Kilatan petirpun menggelegar, seakan membenarkan pernyataan Solan.
"Ah, tapi--"
Belum selesai Ratih berbicara Solan memotongnya, "kau bilang saksinya tiga orang?"
Ratih mengangguk.
"Status mereka sekarang tersangka, dan satu orang lagi."
"satu lagi?"
"Suruh seseorang panggil anak korban yang satunya, kau bilang korban itu memiliki dua anak kan?"
"Iy~ya, benar."
"Cepat panggil dia."
"Ba, baiklah." Ratih langsung berbalik dan mencari seseorang untuk memanggilnya.
Solan memasuki ruang tengah, di dalamnya dia melihat sang istri yang menangis dengan anaknya, pembantu yang juga terlihat sedih dan dua polisi yang menjaga mereka.
"Selamat malam." Solan menyapa, hanya dua polisi yang menjawab sisanya mengangguk atau tetap terisak-isak.
Tanpa buang waktu, Solan menunjukkan jarinya kepada si pembantu --menyuruhnya menghampiri dirinya.
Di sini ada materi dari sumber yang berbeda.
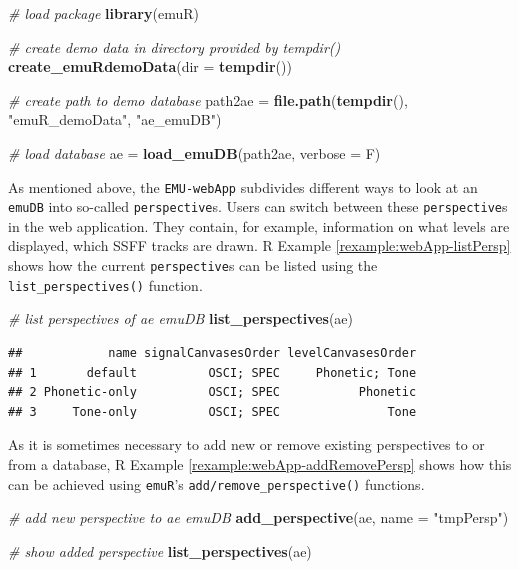 \documentclass[]{book}
\newenvironment{Shaded}{\begin{snugshade}}{\end{snugshade}}
\newcommand{\CommentTok}[1]{\textcolor[rgb]{0.56,0.35,0.01}{\textit{#1}}}
\newcommand{\DataTypeTok}[1]{\textcolor[rgb]{0.13,0.29,0.53}{#1}}
\newcommand{\KeywordTok}[1]{\textcolor[rgb]{0.13,0.29,0.53}{\textbf{#1}}}
\newcommand{\NormalTok}[1]{#1}
\newcommand{\StringTok}[1]{\textcolor[rgb]{0.31,0.60,0.02}{#1}}
\theoremstyle{definition}
\theoremstyle{definition}
\theoremstyle{definition}
\theoremstyle{remark}
\begin{document}
\begin{Shaded}
\begin{Highlighting}[]
\CommentTok{# load package}
\KeywordTok{library}\NormalTok{(emuR)}

\CommentTok{# create demo data in directory provided by tempdir()}
\KeywordTok{create_emuRdemoData}\NormalTok{(}\DataTypeTok{dir =} \KeywordTok{tempdir}\NormalTok{())}

\CommentTok{# create path to demo database}
\NormalTok{path2ae =}\StringTok{ }\KeywordTok{file.path}\NormalTok{(}\KeywordTok{tempdir}\NormalTok{(), }\StringTok{"emuR_demoData"}\NormalTok{, }\StringTok{"ae_emuDB"}\NormalTok{)}

\CommentTok{# load database}
\NormalTok{ae =}\StringTok{ }\KeywordTok{load_emuDB}\NormalTok{(path2ae, }\DataTypeTok{verbose =}\NormalTok{ F)}
\end{Highlighting}
\end{Shaded}

As mentioned above, the \texttt{EMU-webApp} subdivides different ways to
look at an \texttt{emuDB} into so-called \texttt{perspective}s. Users
can switch between these \texttt{perspective}s in the web application.
They contain, for example, information on what levels are displayed,
which SSFF tracks are drawn. R Example \ref{rexample:webApp-listPersp}
shows how the current \texttt{perspective}s can be listed using the
\texttt{list\_perspectives()} function.

\begin{Shaded}
\begin{Highlighting}[]
\CommentTok{# list perspectives of ae emuDB}
\KeywordTok{list_perspectives}\NormalTok{(ae)}
\end{Highlighting}
\end{Shaded}

\begin{verbatim}
##            name signalCanvasesOrder levelCanvasesOrder
## 1       default          OSCI; SPEC     Phonetic; Tone
## 2 Phonetic-only          OSCI; SPEC           Phonetic
## 3     Tone-only          OSCI; SPEC               Tone
\end{verbatim}

As it is sometimes necessary to add new or remove existing perspectives
to or from a database, R Example \ref{rexample:webApp-addRemovePersp}
shows how this can be achieved using \texttt{emuR}'s
\texttt{add/remove\_perspective()} functions.

\begin{Shaded}
\begin{Highlighting}[]
\CommentTok{# add new perspective to ae emuDB}
\KeywordTok{add_perspective}\NormalTok{(ae,}
                \DataTypeTok{name =} \StringTok{"tmpPersp"}\NormalTok{)}

\CommentTok{# show added perspective}
\KeywordTok{list_perspectives}\NormalTok{(ae)}
\end{Highlighting}
\end{Shaded}
\end{document}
Si pembantu pelan-pelan mendekati Solan.
"Kau yang pertama menemukan korban?" Solan bertanya, "tolong ceritakan kejadiannya."
Setelah mengangguk, dengan terbata-bata si pembantu menjawab, "ta, tadi malam saya ya-yang memeriksa keadaan Bapak di ruangannya. Sekitar jam tujuh seperapat, setelah saya menyiapkan makan malam dari jam lima --saya disuruh ibu memanggil Bapak untuk ikut makan malam bersama-sama." Si pembantu menarik nafas panjang dan kemudian melanjutkan, "di depan kamarnya saya ketuk pintu dan memanggilnya berkali-kali, sampai saya panggil dengan suara keraspun beliau tidak menjawab. Saya coba buka pintunya tapi pintunya terkunci --makanya saya liat dari jendela yang tak tertutup tirai, eehhh.... tak taunya.... Bapak, su--sudd-ddah berlumuran darah....!!?!"
Solan melirik ke arah istri dan anak yang kelihatannya tambah sedih karena mendengar deruan isak si pembantu, lalu dia berpaling dan bertanya lagi. "Lalu apa yang kau lakukan setelah itu?"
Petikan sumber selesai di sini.